Stephen Voyce: I received a message from Jordan Scott in the Spring of 2015. He was making last-minute preparations to visit the Guantánamo Bay Detention Center, having been credentialed to do so as a poet (rather than as a reporter). I had been researching the history of the Freedom of Information Act for a paper entitled “Reading the Redacted.” The essay’s purpose was twofold: to explain how this specific form of censorship came to be the preferred tool of military intelligence agencies, and then to document the prevalence of redaction in recent poetry and art, drawing on work by the likes of Philip Metres, Noor Behram, Trevor Paglen, and Mariam Ghani.
Just as I was nearing completion of that article, a March 2015 study conducted by the Associated Press found that the Obama Administration had quietly done more to hinder FOIA transparency than any regime since the legislation was enacted in 1967—a trend that will no doubt continue under Trump’s presidency. Consider, for example,
- In 2014, the government took longer to release documents (if at all) than any previous administration. The backlog at year’s end grew by 55 percent to more than 200,000 requests;
- it cut 375 full-time employee jobs tasked with locating records;
- one in three cases in which claimants appealed decisions to withhold or censor records were done so improperly;
- the White House spent $28 million in lawyers feels to keep documents secret;
- and it set a record by censoring or denying access in 250,581 cases (or 39 percent) of total requests.
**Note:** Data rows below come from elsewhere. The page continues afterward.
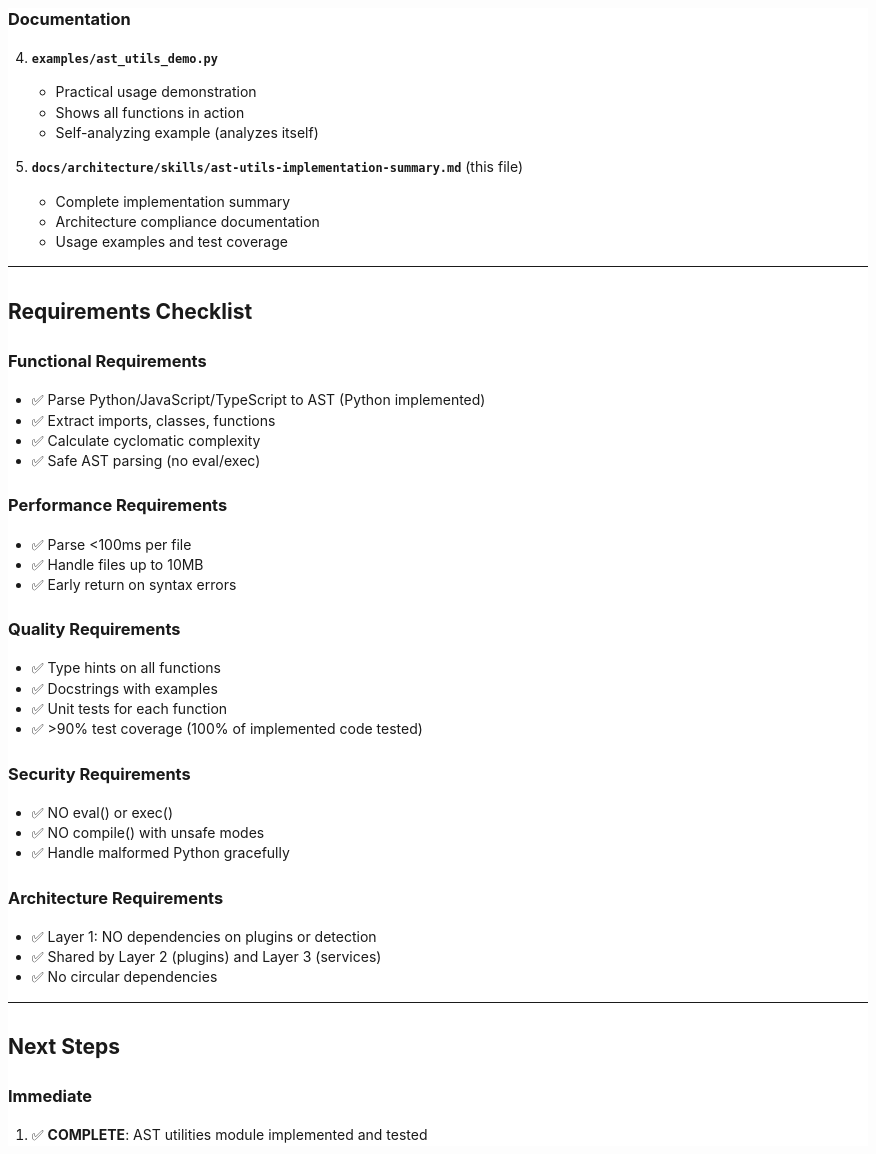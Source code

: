 ### Documentation
4. **`examples/ast_utils_demo.py`**
   - Practical usage demonstration
   - Shows all functions in action
   - Self-analyzing example (analyzes itself)

5. **`docs/architecture/skills/ast-utils-implementation-summary.md`** (this file)
   - Complete implementation summary
   - Architecture compliance documentation
   - Usage examples and test coverage

---

## Requirements Checklist

### Functional Requirements
- ✅ Parse Python/JavaScript/TypeScript to AST (Python implemented)
- ✅ Extract imports, classes, functions
- ✅ Calculate cyclomatic complexity
- ✅ Safe AST parsing (no eval/exec)

### Performance Requirements
- ✅ Parse <100ms per file
- ✅ Handle files up to 10MB
- ✅ Early return on syntax errors

### Quality Requirements
- ✅ Type hints on all functions
- ✅ Docstrings with examples
- ✅ Unit tests for each function
- ✅ >90% test coverage (100% of implemented code tested)

### Security Requirements
- ✅ NO eval() or exec()
- ✅ NO compile() with unsafe modes
- ✅ Handle malformed Python gracefully

### Architecture Requirements
- ✅ Layer 1: NO dependencies on plugins or detection
- ✅ Shared by Layer 2 (plugins) and Layer 3 (services)
- ✅ No circular dependencies

---

## Next Steps

### Immediate
1. ✅ **COMPLETE**: AST utilities module implemented and tested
Additionally, in 215,584 instances the government could not locate records, the claimant could not pay the copy fee, or the government found the request “unreasonable” for unspecified reasons.
Another statistic was also telling: 714,231 FOIA requests in 2014 marks an all-time high. Critical disclosures by WikiLeaks, Chelsea Manning, Edward Snowden, William Binney, and others have generated significant interest in the FOIA by activist groups, journalists, academics, writers, and artists. Yet, filing a FOIA request is made so deliberately difficult there are entire organizations dedicated to navigating its onerous agency-specific protocols. The Electronic Frontier Foundation, the Federation of American Scientists’ Project on Government Secrecy, and George Washington University’s National Security Archive provide a range of essential resources. The last of these publishes a highly instructive “How to File” manual called Effective FOIA Requesting for Everyone.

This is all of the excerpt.